Practitioners' Expectations on Log Anomaly Detection
Xiaoxue Ma, Yishu Li, Jacky Keung, Xiao Yu, Huiqi Zou, Zhen Yang, Federica Sarro, Earl T. Barr
TL;DR
This study investigates practitioners' expectations for log anomaly detection by combining 15 interviews, a broad online survey of $312$ practitioners across $36$ countries, and a literature review of $2014$–$2024$ premier-venue papers. It reveals widespread dissatisfaction with current log monitoring tools and a strong demand for automated detection that delivers high recall/precision, real-time performance, interpretability, generalizability across log structures, customization, and explicit privacy protections. The literature review shows that most proposed techniques rely on historical normal logs and overlook data like metrics and traces, event-level analysis, and explainability, contributing to a gap between research and practice. The authors call for research to prioritize interpretability, cross-domain generalization, user-friendly design, and privacy-aware customization to better meet practitioners' needs and encourage adoption of automated log anomaly detection tools.
Abstract
Log anomaly detection has become a common practice for software engineers to analyze software system behavior.
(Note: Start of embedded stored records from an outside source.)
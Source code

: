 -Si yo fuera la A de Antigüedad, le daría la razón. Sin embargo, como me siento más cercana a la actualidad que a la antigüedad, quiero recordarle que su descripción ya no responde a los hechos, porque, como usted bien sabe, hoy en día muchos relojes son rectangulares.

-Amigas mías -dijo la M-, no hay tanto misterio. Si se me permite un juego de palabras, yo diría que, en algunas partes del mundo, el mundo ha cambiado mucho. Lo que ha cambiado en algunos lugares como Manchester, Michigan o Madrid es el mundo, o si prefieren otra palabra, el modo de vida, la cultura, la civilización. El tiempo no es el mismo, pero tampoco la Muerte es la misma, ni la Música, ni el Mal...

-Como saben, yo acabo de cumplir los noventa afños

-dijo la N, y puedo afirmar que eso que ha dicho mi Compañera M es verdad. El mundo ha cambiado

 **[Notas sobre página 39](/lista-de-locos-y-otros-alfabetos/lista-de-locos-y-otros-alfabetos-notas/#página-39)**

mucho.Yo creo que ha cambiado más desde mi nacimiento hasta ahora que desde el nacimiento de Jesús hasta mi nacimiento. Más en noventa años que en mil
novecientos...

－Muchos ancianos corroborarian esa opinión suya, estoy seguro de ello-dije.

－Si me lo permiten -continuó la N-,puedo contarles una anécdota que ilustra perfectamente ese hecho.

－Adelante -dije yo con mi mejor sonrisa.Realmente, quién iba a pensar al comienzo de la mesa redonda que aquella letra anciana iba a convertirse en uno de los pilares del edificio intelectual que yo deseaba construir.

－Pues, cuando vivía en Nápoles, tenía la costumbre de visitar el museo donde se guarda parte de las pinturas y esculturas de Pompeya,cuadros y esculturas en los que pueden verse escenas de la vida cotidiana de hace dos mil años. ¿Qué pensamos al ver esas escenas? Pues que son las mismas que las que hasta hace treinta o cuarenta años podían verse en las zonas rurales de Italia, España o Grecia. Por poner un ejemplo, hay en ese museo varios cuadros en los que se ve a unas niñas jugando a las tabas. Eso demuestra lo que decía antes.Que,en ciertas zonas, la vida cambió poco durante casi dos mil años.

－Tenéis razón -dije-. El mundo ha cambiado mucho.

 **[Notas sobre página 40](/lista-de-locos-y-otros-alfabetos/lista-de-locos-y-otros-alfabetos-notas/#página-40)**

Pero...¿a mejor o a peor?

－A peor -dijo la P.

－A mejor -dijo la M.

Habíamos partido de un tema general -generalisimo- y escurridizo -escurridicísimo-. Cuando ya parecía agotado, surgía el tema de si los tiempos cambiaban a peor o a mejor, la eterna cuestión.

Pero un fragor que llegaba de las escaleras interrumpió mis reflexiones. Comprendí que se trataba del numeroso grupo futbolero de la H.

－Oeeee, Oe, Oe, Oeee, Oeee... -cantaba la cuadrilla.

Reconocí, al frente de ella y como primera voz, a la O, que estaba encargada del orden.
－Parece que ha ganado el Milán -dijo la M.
Despite significant research efforts in log anomaly detection over the past decade, it remains unclear what are practitioners' expectations on log anomaly detection and whether current research meets their needs. To fill this gap, we conduct an empirical study, surveying 312 practitioners from 36 countries about their expectations on log anomaly detection. In particular, we investigate various factors influencing practitioners' willingness to adopt log anomaly detection tools. We then perform a literature review on log anomaly detection, focusing on publications in premier venues from 2014 to 2024, to compare practitioners' needs with the current state of research. Based on this comparison, we highlight the directions for researchers to focus on to develop log anomaly detection techniques that better meet practitioners' expectations.